M. Alain Gournac s'est interrogé sur la possibilité de mettre au point un système similaire à « l'enveloppe orange » existant en Suède et permettant à tout assuré de connaître annuellement, avec précision, sa situation au regard de ses droits à retraite.
Mme Yannick Moreau a indiqué que la diffusion de l'information était facilitée en Suède par la présence d'une caisse unique et que la multiplicité des régimes français rendrait difficile la consolidation des informations relatives à de nombreux pluripensionnés. Elle a toutefois déclaré que la diffusion d'une information individuelle et de qualité demeurait un des leviers importants de la réussite de la réforme.
M. Nicolas About, président, a remercié Mme Yannick Moreau pour la qualité de l'exposé fait devant la commission et s'est interrogé sur la perspective d'un retour du mouvement des entreprises de France (MEDEF) au sein du COR.
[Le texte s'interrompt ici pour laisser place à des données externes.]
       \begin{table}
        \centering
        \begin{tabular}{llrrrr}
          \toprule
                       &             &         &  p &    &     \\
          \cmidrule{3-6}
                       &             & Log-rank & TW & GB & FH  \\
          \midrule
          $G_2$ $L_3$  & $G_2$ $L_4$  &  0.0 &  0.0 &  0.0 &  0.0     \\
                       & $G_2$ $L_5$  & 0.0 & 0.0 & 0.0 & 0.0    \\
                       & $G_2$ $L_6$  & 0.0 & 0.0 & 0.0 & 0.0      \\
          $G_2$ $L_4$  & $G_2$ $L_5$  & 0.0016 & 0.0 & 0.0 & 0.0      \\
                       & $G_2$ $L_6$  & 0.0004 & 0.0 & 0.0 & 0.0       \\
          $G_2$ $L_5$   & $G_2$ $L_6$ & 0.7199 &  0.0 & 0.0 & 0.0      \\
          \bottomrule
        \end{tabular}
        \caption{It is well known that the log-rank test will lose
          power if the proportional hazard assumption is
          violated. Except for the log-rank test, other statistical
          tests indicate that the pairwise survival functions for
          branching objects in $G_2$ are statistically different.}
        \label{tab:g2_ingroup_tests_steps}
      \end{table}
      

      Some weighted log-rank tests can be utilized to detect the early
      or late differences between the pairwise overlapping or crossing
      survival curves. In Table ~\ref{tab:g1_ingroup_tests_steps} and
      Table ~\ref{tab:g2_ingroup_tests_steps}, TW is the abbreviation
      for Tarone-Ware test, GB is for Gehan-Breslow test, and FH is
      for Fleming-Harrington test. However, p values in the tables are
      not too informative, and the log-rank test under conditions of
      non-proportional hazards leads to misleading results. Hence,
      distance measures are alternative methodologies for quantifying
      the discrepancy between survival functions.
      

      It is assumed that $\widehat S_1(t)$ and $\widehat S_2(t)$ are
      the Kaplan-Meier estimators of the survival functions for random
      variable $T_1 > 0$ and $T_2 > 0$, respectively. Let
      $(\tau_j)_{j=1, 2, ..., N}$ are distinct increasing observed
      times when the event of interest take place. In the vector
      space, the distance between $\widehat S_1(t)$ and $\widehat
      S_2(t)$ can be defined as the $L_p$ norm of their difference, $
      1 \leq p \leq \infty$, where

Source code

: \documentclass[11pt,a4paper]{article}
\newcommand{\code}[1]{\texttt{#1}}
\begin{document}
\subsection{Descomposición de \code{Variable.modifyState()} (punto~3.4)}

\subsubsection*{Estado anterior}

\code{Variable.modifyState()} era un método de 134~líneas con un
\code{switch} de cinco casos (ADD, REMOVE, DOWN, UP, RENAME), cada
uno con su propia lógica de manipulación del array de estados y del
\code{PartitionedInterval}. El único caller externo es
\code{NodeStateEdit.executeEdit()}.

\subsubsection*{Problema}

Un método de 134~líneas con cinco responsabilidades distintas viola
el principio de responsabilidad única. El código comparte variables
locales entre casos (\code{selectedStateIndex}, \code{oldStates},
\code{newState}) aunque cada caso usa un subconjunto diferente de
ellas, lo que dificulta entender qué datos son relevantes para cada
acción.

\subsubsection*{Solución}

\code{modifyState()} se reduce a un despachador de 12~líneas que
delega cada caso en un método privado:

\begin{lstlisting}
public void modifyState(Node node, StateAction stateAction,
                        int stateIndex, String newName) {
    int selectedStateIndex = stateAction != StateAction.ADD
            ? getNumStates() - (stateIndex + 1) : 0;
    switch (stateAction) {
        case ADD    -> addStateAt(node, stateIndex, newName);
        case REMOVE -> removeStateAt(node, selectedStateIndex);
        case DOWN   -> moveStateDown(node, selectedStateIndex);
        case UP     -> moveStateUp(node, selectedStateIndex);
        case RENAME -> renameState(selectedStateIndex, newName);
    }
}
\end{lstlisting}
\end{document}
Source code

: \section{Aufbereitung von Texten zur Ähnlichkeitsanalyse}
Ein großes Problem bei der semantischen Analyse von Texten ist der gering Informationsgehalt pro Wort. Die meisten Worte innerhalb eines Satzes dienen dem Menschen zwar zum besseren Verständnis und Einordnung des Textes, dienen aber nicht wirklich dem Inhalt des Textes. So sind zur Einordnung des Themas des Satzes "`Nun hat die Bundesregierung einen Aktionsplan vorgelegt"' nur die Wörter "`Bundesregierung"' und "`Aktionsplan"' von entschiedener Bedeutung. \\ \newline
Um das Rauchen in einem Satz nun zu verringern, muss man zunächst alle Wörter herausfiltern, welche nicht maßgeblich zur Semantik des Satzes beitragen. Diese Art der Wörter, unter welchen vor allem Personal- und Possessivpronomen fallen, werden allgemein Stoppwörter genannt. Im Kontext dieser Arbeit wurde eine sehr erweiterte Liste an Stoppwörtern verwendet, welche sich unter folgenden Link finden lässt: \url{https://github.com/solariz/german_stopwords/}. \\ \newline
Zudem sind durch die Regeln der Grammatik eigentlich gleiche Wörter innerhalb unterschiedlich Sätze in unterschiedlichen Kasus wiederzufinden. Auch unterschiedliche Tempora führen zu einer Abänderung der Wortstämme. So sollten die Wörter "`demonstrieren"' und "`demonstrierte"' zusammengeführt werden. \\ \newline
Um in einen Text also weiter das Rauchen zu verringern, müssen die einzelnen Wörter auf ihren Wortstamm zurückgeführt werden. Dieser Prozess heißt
En réponse à M. Nicolas About, président, Mme Yannick Moreau a indiqué que la prolongation de l'absence du MEDEF constituerait une déception tant celui-ci constitue un interlocuteur important du dossier des retraites.
Elle a enfin insisté sur l'impérieuse nécessité que la France soit dotée d'un organisme de suivi et de pilotage de la réforme permettant de dédramatiser ce dossier essentiel.
Nomination d'un rapporteur
Puis la commission a nommé M. Gilbert Chabroux, rapporteur sur la proposition de résolution n° 202 (2002-2003), qu'il a présentée au nom de la délégation pour l'Union européenne en application de l'article 73 bis du Règlement sur le texte E-1902 modifiant les procédures d'autorisation de mise sur le marché pour les médicaments à usage humain et à usage vétérinaire.